# PROMPT
Line for line, return the data exactly, omitting all pictures.

# SUPPLIED INFORMATION
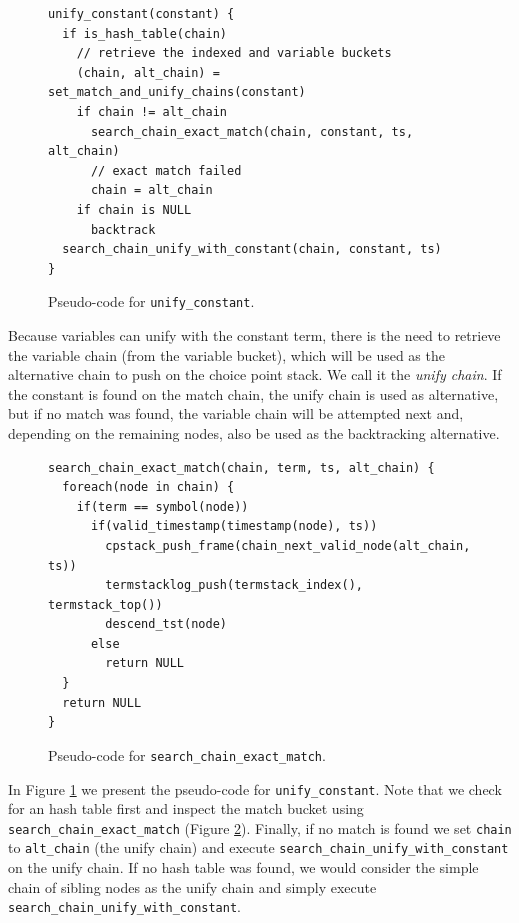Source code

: \begin{figure}[H]
\begin{Verbatim}[fontsize=\small]
unify_constant(constant) {
  if is_hash_table(chain)
    // retrieve the indexed and variable buckets
    (chain, alt_chain) = set_match_and_unify_chains(constant)
    if chain != alt_chain
      search_chain_exact_match(chain, constant, ts, alt_chain)
      // exact match failed
      chain = alt_chain
    if chain is NULL
      backtrack
  search_chain_unify_with_constant(chain, constant, ts)
}
\end{Verbatim}
\caption{Pseudo-code for \texttt{unify\_constant}.}
\label{fig:unify_constant}
\end{figure}

Because variables can unify with the constant term, there is the need to retrieve the variable chain (from the variable bucket), which will be used as the alternative chain to push on the choice point stack. We call it the \textit{unify chain}. If the constant is found on the match chain, the unify chain is used as alternative, but if no match was found, the variable chain will be attempted next and, depending on the remaining nodes, also be used as the backtracking alternative.

\begin{figure}[H]
\begin{Verbatim}[fontsize=\small]
search_chain_exact_match(chain, term, ts, alt_chain) {
  foreach(node in chain) {
    if(term == symbol(node))
      if(valid_timestamp(timestamp(node), ts))
        cpstack_push_frame(chain_next_valid_node(alt_chain, ts))
        termstacklog_push(termstack_index(), termstack_top())
        descend_tst(node)
      else
        return NULL
  }
  return NULL
}
\end{Verbatim}
\caption{Pseudo-code for \texttt{search\_chain\_exact\_match}.}
\label{fig:search_chain_exact_match}
\end{figure}

In Figure \ref{fig:unify_constant} we present the pseudo-code for \texttt{unify\_constant}. Note that we check for an hash table first and inspect the match bucket using \texttt{search\_chain\_exact\_match} (Figure \ref{fig:search_chain_exact_match}).
Finally, if no match is found we set \texttt{chain} to \texttt{alt\_chain} (the unify chain) and execute \texttt{search\_chain\_unify\_with\_constant} on the unify chain. If no hash table was found, we would consider the simple chain of sibling nodes as the unify chain and simply execute \texttt{search\_chain\_unify\_with\_constant}.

# EXERCISE ANSWER
Source code

: \begin{figure}[H]
\begin{Verbatim}[fontsize=\small]
unify_constant(constant) {
  if is_hash_table(chain)
    // retrieve the indexed and variable buckets
    (chain, alt_chain) = set_match_and_unify_chains(constant)
    if chain != alt_chain
      search_chain_exact_match(chain, constant, ts, alt_chain)
      // exact match failed
      chain = alt_chain
    if chain is NULL
      backtrack
  search_chain_unify_with_constant(chain, constant, ts)
}
\end{Verbatim}
\caption{Pseudo-code for \texttt{unify\_constant}.}
\label{fig:unify_constant}
\end{figure}

Because variables can unify with the constant term, there is the need to retrieve the variable chain (from the variable bucket), which will be used as the alternative chain to push on the choice point stack. We call it the \textit{unify chain}. If the constant is found on the match chain, the unify chain is used as alternative, but if no match was found, the variable chain will be attempted next and, depending on the remaining nodes, also be used as the backtracking alternative.

\begin{figure}[H]
\begin{Verbatim}[fontsize=\small]
search_chain_exact_match(chain, term, ts, alt_chain) {
  foreach(node in chain) {
    if(term == symbol(node))
      if(valid_timestamp(timestamp(node), ts))
        cpstack_push_frame(chain_next_valid_node(alt_chain, ts))
        termstacklog_push(termstack_index(), termstack_top())
        descend_tst(node)
      else
        return NULL
  }
  return NULL
}
\end{Verbatim}
\caption{Pseudo-code for \texttt{search\_chain\_exact\_match}.}
\label{fig:search_chain_exact_match}
\end{figure}

In Figure \ref{fig:unify_constant} we present the pseudo-code for \texttt{unify\_constant}. Note that we check for an hash table first and inspect the match bucket using \texttt{search\_chain\_exact\_match} (Figure \ref{fig:search_chain_exact_match}).
Finally, if no match is found we set \texttt{chain} to \texttt{alt\_chain} (the unify chain) and execute \texttt{search\_chain\_unify\_with\_constant} on the unify chain. If no hash table was found, we would consider the simple chain of sibling nodes as the unify chain and simply execute \texttt{search\_chain\_unify\_with\_constant}.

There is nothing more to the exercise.